PROVIDENCE, R.I. (WPRI) – Democratic gubernatorial candidate Clay Pell on Wednesday rolled out his first major policy proposal of the campaign, offering a laundry list of ideas on what he would do to improve the Rhode Island economy if he’s elected in November.
Pell, a 32-year-old political newcomer and grandson of the late U.S. Sen. Claiborne Pell, released the 20-page plan during a press conference at ShapeUp Inc., a Providence-based company that helps employers use social networking to make their workers healthier.
“The foundation of economic growth in Rhode Island is to invest in a first-class education system, rebuild and maintain high-quality infrastructure, and leverage what is unique about the Ocean State,” Pell wrote in the proposal, entitled “Seizing the Future.”
The economy and jobs are certain to be central issues in this year’s gubernatorial campaign, as Rhode Island continues to struggle with an 8.7% unemployment rate. Pell, who has kept a relatively low profile since kicking off his campaign Jan. 28, is facing Providence Mayor Angel Taveras, General Treasurer Gina Raimondo and Todd Giroux in the Sept. 9 Democratic primary.

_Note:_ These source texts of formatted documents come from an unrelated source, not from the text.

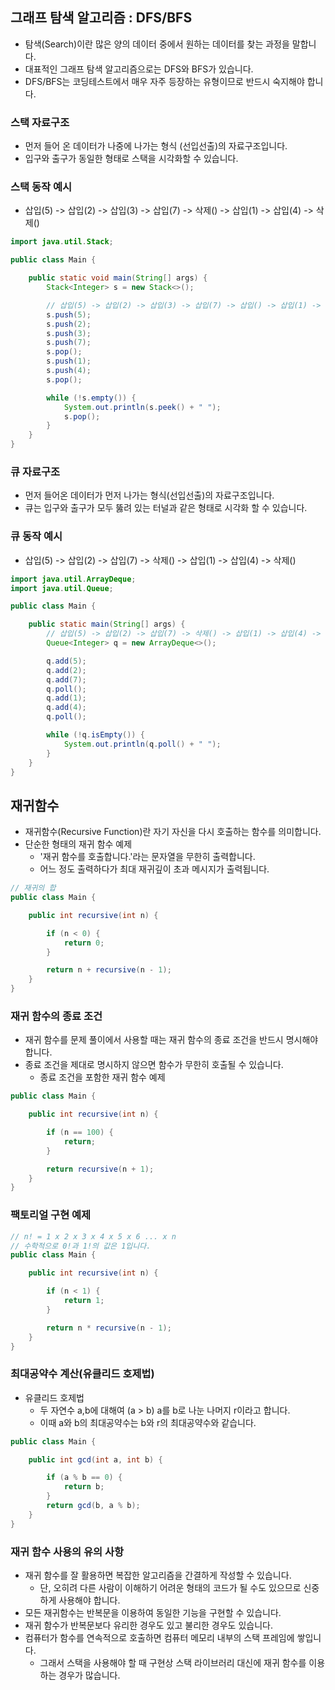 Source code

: ## 그래프 탐색 알고리즘 : DFS/BFS

* 탐색(Search)이란 많은 양의 데이터 중에서 원하는 데이터를 찾는 과정을 말합니다.
* 대표적인 그래프 탐색 알고리즘으로는 DFS와 BFS가 있습니다.
* DFS/BFS는 코딩테스트에서 매우 자주 등장하는 유형이므로 반드시 숙지해야 합니다.

### 스택 자료구조

* 먼저 들어 온 데이터가 나중에 나가는 형식 (선입선출)의 자료구조입니다.
* 입구와 출구가 동일한 형태로 스택을 시각화할 수 있습니다.

### 스택 동작 예시

* 삽입(5) -> 삽입(2) -> 삽입(3) -> 삽입(7) -> 삭제() -> 삽입(1) -> 삽입(4) -> 삭제()

```java
import java.util.Stack;

public class Main {

    public static void main(String[] args) {
        Stack<Integer> s = new Stack<>();

        // 삽입(5) -> 삽입(2) -> 삽입(3) -> 삽입(7) -> 삽입() -> 삽입(1) -> 삽입(4) -> 삭제()
        s.push(5);
        s.push(2);
        s.push(3);
        s.push(7);
        s.pop();
        s.push(1);
        s.push(4);
        s.pop();

        while (!s.empty()) {
            System.out.println(s.peek() + " ");
            s.pop();
        }
    }
}
```

### 큐 자료구조

* 먼저 들어온 데이터가 먼저 나가는 형식(선입선출)의 자료구조입니다.
* 큐는 입구와 출구가 모두 뚫려 있는 터널과 같은 형태로 시각화 할 수 있습니다.

### 큐 동작 예시

* 삽입(5) -> 삽입(2) -> 삽입(7) -> 삭제() -> 삽입(1) -> 삽입(4) -> 삭제()

```java
import java.util.ArrayDeque;
import java.util.Queue;

public class Main {

    public static main(String[] args) {
        // 삽입(5) -> 삽입(2) -> 삽입(7) -> 삭제() -> 삽입(1) -> 삽입(4) -> 삭제()
        Queue<Integer> q = new ArrayDeque<>();

        q.add(5);
        q.add(2);
        q.add(7);
        q.poll();
        q.add(1);
        q.add(4);
        q.poll();

        while (!q.isEmpty()) {
            System.out.println(q.poll() + " ");
        }
    }
}
```

## 재귀함수

* 재귀함수(Recursive Function)란 자기 자신을 다시 호출하는 함수를 의미합니다.
* 단순한 형태의 재귀 함수 예제
    * '재귀 함수를 호출합니다.'라는 문자열을 무한히 출력합니다.
    * 어느 정도 출력하다가 최대 재귀깊이 초과 메시지가 출력됩니다.

```java
// 재귀의 합
public class Main {

    public int recursive(int n) {

        if (n < 0) {
            return 0;
        }

        return n + recursive(n - 1);
    }
}
```

### 재귀 함수의 종료 조건

* 재귀 함수를 문제 풀이에서 사용할 때는 재귀 함수의 종료 조건을 반드시 명시해야 합니다.
* 종료 조건을 제대로 명시하지 않으면 함수가 무한히 호출될 수 있습니다.
    * 종료 조건을 포함한 재귀 함수 예제

```java
public class Main {

    public int recursive(int n) {

        if (n == 100) {
            return;
        }

        return recursive(n + 1);
    }
}
```

### 팩토리얼 구현 예제

```java
// n! = 1 x 2 x 3 x 4 x 5 x 6 ... x n
// 수학적으로 0!과 1!의 값은 1입니다.
public class Main {

    public int recursive(int n) {

        if (n < 1) {
            return 1;
        }

        return n * recursive(n - 1);
    }
}
```

### 최대공약수 계산(유클리드 호제법)

* 유클리드 호제법
    * 두 자연수 a,b에 대해여 (a > b) a를 b로 나눈 나머지 r이라고 합니다.
    * 이때 a와 b의 최대공약수는 b와 r의 최대공약수와 같습니다.

```java
public class Main {

    public int gcd(int a, int b) {

        if (a % b == 0) {
            return b;
        }
        return gcd(b, a % b);
    }
}
```

### 재귀 함수 사용의 유의 사항

* 재귀 함수를 잘 활용하면 복잡한 알고리즘을 간결하게 작성할 수 있습니다.
    * 단, 오히려 다른 사람이 이해하기 어려운 형태의 코드가 될 수도 있으므로 신중하게 사용해야 합니다.
* 모든 재귀함수는 반복문을 이용하여 동일한 기능을 구현할 수 있습니다.
* 재귀 함수가 반복문보다 유리한 경우도 있고 불리한 경우도 있습니다.
* 컴퓨터가 함수를 연속적으로 호출하면 컴퓨터 메모리 내부의 스택 프레임에 쌓입니다.
    * 그래서 스택을 사용해야 할 때 구현상 스택 라이브러리 대신에 재귀 함수를 이용하는 경우가 많습니다.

The Pell campaign’s ideas range widely in size, from $8.5 million in new state business-loan programs to “leverag[ing] his multilingual abilities” on behalf of local exporters. The campaign gave top billing to a new $2.5-million Hope Internship Program, which would help public high-school students intern with businesses or nonprofit organizations.
“Government must be a partner, not a barrier in people’s lives,” Pell wrote. “Government must support economic progress in the Ocean State.”
Pell outlined ideas for spurring growth in a number of specific industries – marine trades, defense contractors, manufacturing, health care and life science, technology and digital media, natural resources, arts and culture, and tourism – with a heavy emphasis on job training through the Governor’s Workforce Board of Rhode Island as well as new initiatives by Commerce RI, the former R.I. Economic Development Corporation.
Pell said small Rhode Island companies struggle to find seed capital of $50,000 or less to get started or startup financing of $100,000 or more. To address that, he proposes $5 million for existing loan programs such as the Slater Technology Fund; $3 million for a new small business microfinancing program at Commerce RI; and an additional $500,000 for the Innovate Rhode Island tech program.
The proposal was largely silent, however, on where funding would come from for the new initiatives. The Chafee administration is projecting growing deficits in the next few budget years as spending on health care and pensions rises while Twin River loses revenue to new facilities in Massachusetts.
Pell’s campaign said the candidate will be rolling out several more policy proposals “in the weeks ahead.” His top policy aide is Kelly Mahoney, who was Gov. Lincoln Chafee’s director of policy before she joined the Pell campaign.
Pell’s event came on a busy day for Democratic gubernatorial candidates, as both Taveras and Raimondo also talked up their ideas.
Taveras was joined by Central Falls Mayor James Diossa during a campaign stop there, where the mayor proposed an $800 million Ocean State Infrastructure Trust that would provide low-cost loans to cities and towns that need to undertake new construction or make repairs.
Separately, Raimondo was set to visit solar facilities at Quonset Business Park in North Kingstown to discuss her proposed “Green Bank” ahead of a Thursday forum where all the Democratic candidates will discuss their positions on climate change.
On the Republican side, two candidates are vying for the GOP nomination for governor: Cranston Mayor Allan Fung and Barrington businessman Ken Block. Their economic policy proposals have focused more heavily on tax cuts and regulatory changes.
Sean Daly contributed to this report.